The System Design page shows inputs for design point parameters that determine the system's nameplate capacity. Use the System Design inputs to define the nominal ratings of the system, and then specify details for each part of the system on the appropriate input pages.
Notes. All of the system design inputs are nominal values, or values at the system's design point. SAM calculates actual values during simulation and reports them in the results.
Design Point Parameters
Solar Field
Design-point DNI, W/m2
The direct normal irradiance (DNI) available at the design point.
Increasing this value indicates that fewer heliostats are needed to achieve the reference condition power, while decreasing this value has the opposite effect. The design-point DNI value should represent the DNI at which your plant should achieve the specified thermal rating, including thermal and piping losses
For design-point calculations involving solar irradiance, SAM uses the design-point DNI value with the sun position at noon on the summer solstice (June 21 north of the equator, and December 21 south of the equator).
Target solar multiple
The design ratio of the target receiver thermal power and heat sink power.

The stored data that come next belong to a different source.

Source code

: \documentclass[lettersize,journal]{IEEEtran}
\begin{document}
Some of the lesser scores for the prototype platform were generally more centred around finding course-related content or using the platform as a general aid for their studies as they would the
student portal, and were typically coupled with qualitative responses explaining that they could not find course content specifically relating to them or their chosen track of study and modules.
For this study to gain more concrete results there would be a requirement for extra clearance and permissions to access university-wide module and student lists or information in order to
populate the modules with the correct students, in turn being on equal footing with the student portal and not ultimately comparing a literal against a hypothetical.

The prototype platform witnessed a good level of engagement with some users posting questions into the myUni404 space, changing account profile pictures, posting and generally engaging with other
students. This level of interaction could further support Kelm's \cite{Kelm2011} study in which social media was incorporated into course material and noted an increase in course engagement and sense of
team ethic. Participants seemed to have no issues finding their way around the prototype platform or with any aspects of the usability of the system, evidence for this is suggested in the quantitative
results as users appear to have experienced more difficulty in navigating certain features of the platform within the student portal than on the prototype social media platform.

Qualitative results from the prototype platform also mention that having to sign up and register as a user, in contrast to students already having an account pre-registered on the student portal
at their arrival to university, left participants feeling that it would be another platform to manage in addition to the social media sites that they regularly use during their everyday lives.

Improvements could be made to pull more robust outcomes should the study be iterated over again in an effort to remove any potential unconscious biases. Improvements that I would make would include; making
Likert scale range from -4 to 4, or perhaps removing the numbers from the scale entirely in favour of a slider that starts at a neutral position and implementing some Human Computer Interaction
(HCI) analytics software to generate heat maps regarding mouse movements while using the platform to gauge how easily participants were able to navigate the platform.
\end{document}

This value can be used to oversize the receiver design output relative to the heat sink.
Target receiver thermal power, MWt
The thermal power required at the receiver outlet to meet the design thermal load.

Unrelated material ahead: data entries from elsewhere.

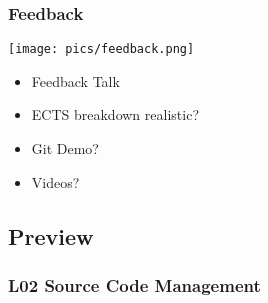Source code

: \begin{frame}
	\frametitle{Feedback}

	\hfill \texttt{[image: pics/feedback.png]}
	\vspace{-1cm}
	\begin{itemize}
		\item Feedback Talk
		\item ECTS breakdown realistic?
		\item Git Demo?
		\item Videos?
	\end{itemize}
\end{frame}

\subsection{Preview}

\begin{frame}
	\frametitle{L02 Source Code Management}
\end{frame}



\nocite{raab2017introducing}

\appendix

\begin{frame}[allowframebreaks]
	
	
\end{frame}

Receiver Thermal Power (MWt) = Solar Multiple × Heat Sink Power (MWt)
Loop inlet HTF temperature (ºC)
The temperature of HTF at the loop inlet under design conditions. The actual temperature during operation may differ from this value.
Loop outlet HTF temperature (ºC)
The temperature of the HTF at the outlet of the loop under design conditions. During operation, the actual value may differ from this set point. This value represents the target temperature for control of the HTF flow through the solar field and will be maintained when possible.
Heat Sink
The heat sink parameters describe the process heat application's thermal load.
Heat sink power (MWt)
Thermal input to the heat sink at design. Together with the target solar multiple, this value determines the receiver design conditions. For future versions of this model that may contain thermal energy storage, this parameter will guide the interaction between the heat sink and thermal energy storage.
Pumping power for HTF through heat sink (kW/kg/s)
The electricity consumption per unit of mass flow rate associated with pumping the HTF through the heat sink.
Choose Number of Loops
This macro allows the user to specify the number of loops in the simulation. The macro then calculates the corresponding heat sink power and gives the user the option to set it as the new input.
Thermal Storage
Hours of storage at design point, hours
The nominal thermal storage capacity expressed in hours at full load: The number of hours that the storage system can supply energy at the design point.
System Availability
System availability losses are reductions in the system's output due to operational requirements such as maintenance down time or other situations that prevent the system from operating as designed.
Notes.
To model curtailment, or forced outages or reduction in power output required by the grid operator, use the inputs on the Grid Limits page. The Grid Limits page is not available for all performance models.
For the PV Battery model, battery dispatch is affected by the system availability losses. For the PVWatts Battery, Custom Generation Profile - Battery, and Standalone Battery battery dispatch ignores the system availability losses.
To edit the system availability losses, click Edit losses.
The Edit Losses window allows you to define loss factors as follows:
•Constant loss is a single loss factor that applies to the system's entire output. You can use this to model an availability factor.
•Time series losses apply to specific time steps.
SAM reduces the system's output in each time step by the loss percentage that you specify for that time step. For a given time step, a loss of zero would result in no adjustment. A loss of 5% would reduce the output by 5%, and a loss of -5% would increase the output value by 5%.
System Summary
Actual number of loops
The actual number of loops in the field, equal to the solar multiple times the required number of loops at a solar multiple of 1.0. The required number of loops is rounded to the nearest integer to represent a realistic field layout.
Total aperture reflective area (m²)
The actual aperture area based on the actual number of loops in the field, equal to the single loop aperture times the actual number of loops.
Actual solar multiple
For Option 1 (solar multiple mode), the calculated solar multiple based on the actual (rounded) number of loops in the field. For Option 2 (field aperture mode), the solar multiple value corresponding to the thermal output of the field based at design point: The total aperture reflective area divided by the field thermal output.
Actual field thermal output (MWt)
The thermal energy delivered by the solar field under design conditions at the actual solar multiple.